Gabby sat on my shoulders and tugged at my hair and occasionally my ears. Angie held my arm a little tighter than usual. Bubba wandered over to the newsstand and next thing we knew he was chatting up the cashier, leaning into the counter and actually smiling. The cashier was toffee-skinned and in her mid-thirties. She was small and thin but even from a distance she had the look of someone who could kick some major ass if pissed off. Under Bubba’s attentions, though, she lost five years in her face and began to match him smile for smile.
“What do you think they’re talking about?” Angie said.
“Speaking of which, you really threw it in the Charles?”
I nodded. “But I’m a big recycler, so I’m allowed the occasional eco-sin.”
She squeezed my arm and put her head to my chest for a moment. I held her tight with one arm. The other was deployed keeping my daughter safe on my shoulders.
“You shouldn’t litter,” Gabby said, her upside-down face suddenly an inch from mine.
“No, I shouldn’t.”
“So, why did you?”
“Sometimes,” I said, “people make mistakes.”
That must have satisfied her, because her face rose back up from mine and she returned to playing with my hair.
“So what happened?” Angie said.
“After I talked to you? Not too much.”
“Boy,” she said, “you risk your life to find her and then you just let her go?”
“Ex-detective,” I said. “Ex.”
On the ride back from the AIRPORT, the girls razzed Bubba about flirting with the cashier. Her name, we learned, was Anita, and she was from Ecuador. She lived in East Boston with two children, no husband, and a dog. Her mother lived with her.
“That’s scary,” I said.
“I dunno,” Bubba said, “those old Ecuadorans can cook, man.”
“You’re already thinking about dinner with the parents?” Angie said. “Dang. You name your first child yet?”
Gabby squealed at that. “Uncle Bubba’s getting married.”
“Uncle Bubba’s not getting married. Uncle Bubba just got some digits. That’s it.”
Angie said, “You’ll have somebody to play with, Gabby.”
“I’m not having a kid,” Bubba said.
“And dress up.”
“How many times do I—?”
“Can I babysit her, too?” Gabby said.
“Can she babysit her?” Angie asked Bubba. “Once she’s old enough, of course?”
Bubba caught my eyes in the rearview. “Make them stop.”
“You can’t make them stop,” I said. “Man, have you guys met?”

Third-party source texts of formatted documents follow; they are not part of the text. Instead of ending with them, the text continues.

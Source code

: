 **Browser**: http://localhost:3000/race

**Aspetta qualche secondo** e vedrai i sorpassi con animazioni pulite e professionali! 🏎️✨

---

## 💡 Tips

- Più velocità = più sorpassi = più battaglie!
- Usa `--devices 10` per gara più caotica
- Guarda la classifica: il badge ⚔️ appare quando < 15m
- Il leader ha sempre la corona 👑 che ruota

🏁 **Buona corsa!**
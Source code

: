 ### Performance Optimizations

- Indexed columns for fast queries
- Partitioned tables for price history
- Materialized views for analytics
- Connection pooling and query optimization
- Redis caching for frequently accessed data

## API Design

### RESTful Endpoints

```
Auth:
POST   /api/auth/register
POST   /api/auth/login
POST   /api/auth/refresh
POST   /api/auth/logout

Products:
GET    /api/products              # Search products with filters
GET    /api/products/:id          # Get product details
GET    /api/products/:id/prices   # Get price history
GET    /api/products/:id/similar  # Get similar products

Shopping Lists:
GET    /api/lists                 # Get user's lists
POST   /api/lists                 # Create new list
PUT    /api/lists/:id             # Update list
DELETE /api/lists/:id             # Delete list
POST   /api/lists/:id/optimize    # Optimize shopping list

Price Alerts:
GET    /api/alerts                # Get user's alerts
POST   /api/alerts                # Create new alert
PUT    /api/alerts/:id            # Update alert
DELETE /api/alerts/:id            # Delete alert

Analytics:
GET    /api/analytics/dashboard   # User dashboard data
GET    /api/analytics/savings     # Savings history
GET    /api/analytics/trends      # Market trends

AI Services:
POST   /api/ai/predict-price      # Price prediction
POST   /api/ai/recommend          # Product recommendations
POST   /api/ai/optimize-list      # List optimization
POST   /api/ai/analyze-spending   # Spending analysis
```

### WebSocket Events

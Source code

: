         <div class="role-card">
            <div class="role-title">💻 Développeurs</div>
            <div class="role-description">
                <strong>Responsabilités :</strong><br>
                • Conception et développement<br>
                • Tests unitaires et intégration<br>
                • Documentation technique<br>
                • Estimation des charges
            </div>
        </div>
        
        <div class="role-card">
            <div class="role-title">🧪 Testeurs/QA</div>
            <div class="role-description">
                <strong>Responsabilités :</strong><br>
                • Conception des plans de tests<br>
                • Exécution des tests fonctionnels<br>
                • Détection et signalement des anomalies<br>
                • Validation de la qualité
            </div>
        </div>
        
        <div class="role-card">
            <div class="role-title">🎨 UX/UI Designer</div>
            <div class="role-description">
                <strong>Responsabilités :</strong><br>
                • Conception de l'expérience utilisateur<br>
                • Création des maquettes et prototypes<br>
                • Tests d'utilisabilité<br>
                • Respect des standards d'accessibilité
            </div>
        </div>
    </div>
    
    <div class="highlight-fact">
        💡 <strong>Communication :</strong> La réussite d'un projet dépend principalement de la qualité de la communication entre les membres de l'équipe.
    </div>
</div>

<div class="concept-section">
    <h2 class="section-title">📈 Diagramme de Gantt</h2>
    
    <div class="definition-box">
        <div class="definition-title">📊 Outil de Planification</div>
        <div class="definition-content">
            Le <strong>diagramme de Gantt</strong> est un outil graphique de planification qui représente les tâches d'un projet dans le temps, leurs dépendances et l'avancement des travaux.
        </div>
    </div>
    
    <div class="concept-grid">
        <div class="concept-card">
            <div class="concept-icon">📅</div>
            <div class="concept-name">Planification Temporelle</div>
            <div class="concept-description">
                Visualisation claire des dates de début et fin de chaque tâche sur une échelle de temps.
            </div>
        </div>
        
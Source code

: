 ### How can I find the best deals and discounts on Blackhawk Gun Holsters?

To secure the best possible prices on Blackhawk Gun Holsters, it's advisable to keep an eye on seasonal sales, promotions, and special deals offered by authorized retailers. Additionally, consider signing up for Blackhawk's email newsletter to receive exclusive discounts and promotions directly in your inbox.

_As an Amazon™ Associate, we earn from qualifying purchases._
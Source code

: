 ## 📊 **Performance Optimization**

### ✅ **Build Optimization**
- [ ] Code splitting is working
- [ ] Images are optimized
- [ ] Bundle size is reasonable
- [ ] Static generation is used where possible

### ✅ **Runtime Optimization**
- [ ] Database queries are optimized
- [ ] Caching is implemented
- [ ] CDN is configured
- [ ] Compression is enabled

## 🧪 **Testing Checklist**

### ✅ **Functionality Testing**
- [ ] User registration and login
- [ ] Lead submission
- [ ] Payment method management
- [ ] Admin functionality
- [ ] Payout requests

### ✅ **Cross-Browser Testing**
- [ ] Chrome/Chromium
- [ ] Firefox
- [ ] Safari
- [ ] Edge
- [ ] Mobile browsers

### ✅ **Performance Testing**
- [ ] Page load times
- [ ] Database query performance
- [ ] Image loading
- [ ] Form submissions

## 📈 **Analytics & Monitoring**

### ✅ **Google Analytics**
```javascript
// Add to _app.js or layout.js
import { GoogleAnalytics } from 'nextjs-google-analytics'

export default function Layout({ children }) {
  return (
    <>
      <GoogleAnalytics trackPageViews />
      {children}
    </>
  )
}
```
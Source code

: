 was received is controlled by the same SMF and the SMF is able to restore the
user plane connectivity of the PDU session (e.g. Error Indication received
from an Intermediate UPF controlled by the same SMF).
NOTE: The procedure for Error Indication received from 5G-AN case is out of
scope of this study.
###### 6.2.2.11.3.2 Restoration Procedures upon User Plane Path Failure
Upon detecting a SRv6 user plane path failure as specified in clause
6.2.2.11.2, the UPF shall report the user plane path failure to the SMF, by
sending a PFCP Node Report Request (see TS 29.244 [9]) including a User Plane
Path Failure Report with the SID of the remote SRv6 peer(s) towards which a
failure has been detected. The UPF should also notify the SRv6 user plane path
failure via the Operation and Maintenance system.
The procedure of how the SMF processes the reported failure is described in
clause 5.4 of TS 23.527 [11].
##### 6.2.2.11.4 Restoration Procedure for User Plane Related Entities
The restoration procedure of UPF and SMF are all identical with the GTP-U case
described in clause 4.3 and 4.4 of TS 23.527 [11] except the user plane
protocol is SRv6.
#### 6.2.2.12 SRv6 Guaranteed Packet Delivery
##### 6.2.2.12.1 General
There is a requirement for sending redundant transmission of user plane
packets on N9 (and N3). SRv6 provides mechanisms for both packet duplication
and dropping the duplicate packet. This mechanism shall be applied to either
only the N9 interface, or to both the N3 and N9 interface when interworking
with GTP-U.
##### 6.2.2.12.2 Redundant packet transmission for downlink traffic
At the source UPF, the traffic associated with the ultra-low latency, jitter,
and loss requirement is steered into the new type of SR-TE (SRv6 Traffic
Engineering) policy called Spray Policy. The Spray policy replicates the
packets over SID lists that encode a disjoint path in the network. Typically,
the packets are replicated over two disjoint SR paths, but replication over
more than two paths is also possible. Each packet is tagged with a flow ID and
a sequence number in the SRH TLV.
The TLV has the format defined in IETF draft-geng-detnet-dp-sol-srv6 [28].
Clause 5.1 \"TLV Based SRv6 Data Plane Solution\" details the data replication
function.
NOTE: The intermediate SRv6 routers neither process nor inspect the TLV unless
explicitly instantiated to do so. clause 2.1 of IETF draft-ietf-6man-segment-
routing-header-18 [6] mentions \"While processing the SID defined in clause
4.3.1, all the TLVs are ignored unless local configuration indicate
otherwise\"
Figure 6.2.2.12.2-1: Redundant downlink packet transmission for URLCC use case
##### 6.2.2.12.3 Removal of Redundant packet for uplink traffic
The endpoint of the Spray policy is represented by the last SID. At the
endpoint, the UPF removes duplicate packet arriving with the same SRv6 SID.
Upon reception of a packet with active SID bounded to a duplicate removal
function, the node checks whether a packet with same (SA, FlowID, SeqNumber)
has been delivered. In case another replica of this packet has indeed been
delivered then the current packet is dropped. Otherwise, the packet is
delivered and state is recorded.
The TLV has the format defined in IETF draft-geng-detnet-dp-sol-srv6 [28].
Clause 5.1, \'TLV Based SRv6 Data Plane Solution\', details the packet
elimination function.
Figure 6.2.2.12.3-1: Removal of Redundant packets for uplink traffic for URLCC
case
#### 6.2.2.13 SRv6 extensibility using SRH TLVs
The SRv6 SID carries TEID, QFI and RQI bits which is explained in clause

We emerged from the Ted Williams Tunnel onto 93 South.
Angie sang, “Bub-ba and A-ni-ta sit-ting in a tree,” and my daughter joined in, “K-I-S-S-I-N-G . . .”
“If I gave you my piece,” Bubba asked, “would you shoot me?”
“Sure,” I said. “Hand it up.”
We came out of the dark of the tunnel into the late-afternoon traffic as the girls sang and clapped their hands to the beat. Traffic was light, because it was Christmas Eve and most people had either not gone to work or had left early. The sky was purple tin. A few flakes of snow fell, but not enough to accumulate. My daughter squealed again and both Bubba and I winced. It’s not an attractive sound, that. It’s high-pitched and it enters your ear canals like hot glass. No matter how much I love my daughter, I will never love her squealing.
Or maybe I will.
Maybe I do.
Driving south on 93, I realized, once and for all, that I love the things that chafe. The things that fill me with stress so total I can’t remember when a block of it didn’t rest on top of my heart. I love what, if broken, can’t be repaired. What, if lost, can’t be replaced.
I love my burdens.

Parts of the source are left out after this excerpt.